Euston Road runs from Marylebone Road to King's Cross. The road is part of the London Inner Ring Road and forms part of the London congestion charge zone boundary.
Before the 18th century, the land along which Euston Road runs was fields and farmland. Camden Town was a village retreat for Londoners working in the city. Euston Road was originally part of New Road, promoted by Charles FitzRoy, 2nd Duke of Grafton and enabled by an Act of Parliament passed in 1756. Construction began in May that year, and it was open to traffic by September.
The road provided a new drovers' road for moving sheep and cattle to Smithfield Market avoiding Oxford Street and Holborn, and ended at St John's Street, Islington. It provided a quicker route for army units to reach the Essex coast when there was a threat of invasion, without passing through the cities of London and Westminster, and was a barrier between the increasing urban sprawl that threatened to reach places such as Camden Town. A clause in the 1756 Act stipulated that no buildings should be constructed within 50 feet of the road, with the result that most of the houses along it lay behind substantial gardens. During the 19th century the law was increasingly ignored.
Euston Station opened on the north side of New Road in July 1837. It was planned by Robert Stephenson on the site of gardens called Euston Grove, and was the first mainline station to open in London. The Dukes of Grafton had become the main property owners in the area, and in 1857 the central section of the road, between Osnaburgh Street and Kings Cross, was renamed Euston Road after Euston Hall, their country house. The eastern section became Pentonville Road, the western Marylebone Road. The full length of Euston Road was dug up so that the Metropolitan Railway could be built beneath it using a cut-and-cover system and the road was then relaid to a much higher standard.

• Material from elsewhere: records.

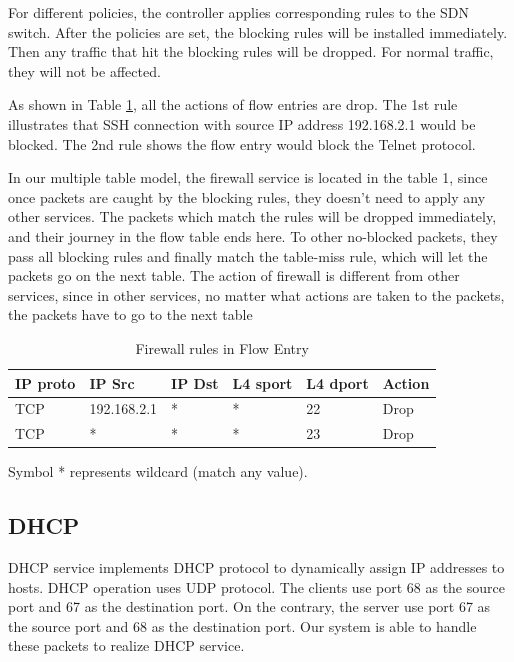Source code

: \documentclass[journal]{IEEEtran}
\begin{document}
For different policies, the controller applies corresponding rules to the SDN switch. After the policies are set, the blocking rules will be installed immediately. Then any traffic that hit the blocking rules will be dropped. For normal traffic, they will not be affected.

As shown in Table \ref{table:fw}, all the actions of flow entries are drop. The 1st rule illustrates that SSH connection with source IP address 192.168.2.1 would be blocked. The 2nd rule shows the flow entry would block the Telnet protocol.

In our multiple table model, the firewall service is located in the table 1, since once packets are caught by the blocking rules, they doesn't need to apply any other services. The packets which match the rules will be dropped immediately, and their journey in the flow table ends here. To other no-blocked packets, they pass all blocking rules and finally match the table-miss rule, which will let the packets go on the next table. The action of firewall is different from other services, since in other services, no matter what actions are taken to the packets, the packets have to go to the next table

\begin{table}[]
\centering
\begin{threeparttable}
\label{table:fw}
\begin{tabular}{|l|l|l|l|l|l|}
\hline
IP proto & IP Src      & IP Dst       & L4 sport & L4 dport & Action \\ \hline
TCP      & 192.168.2.1 & *            & *        & 22       & Drop   \\ \hline
TCP      & *           & *            & *        & 23       & Drop   \\ \hline

\end{tabular}
\begin{tablenotes}
  \small
  \item Symbol * represents wildcard (match any value).
\end{tablenotes}
\end{threeparttable}
\caption{Firewall rules in Flow Entry}
\end{table}

\subsection{DHCP}
DHCP service implements DHCP protocol to dynamically assign IP addresses to hosts.
DHCP operation uses UDP protocol. The clients use port 68 as the source port and 67 as the destination port.
On the contrary, the server use port 67 as the source port and 68 as the destination port.
Our system is able to handle these packets  to realize DHCP service.
\end{document}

St Pancras station opened in 1867, with the Midland Grand Hotel in 1873.
The area around the junction with Tottenham Court Road suffered significant bomb damage during the Second World War. Patrick Abercrombie's contemporary Greater London Plan called for a new ring road around Central London called the 'A' Ring, but post-war budget constraints meant that a medley of existing routes were improved to form the ring road, including Euston Road. An underpass to avoid the junction with Tottenham Court Road was proposed in 1961, with construction taking place in 1964.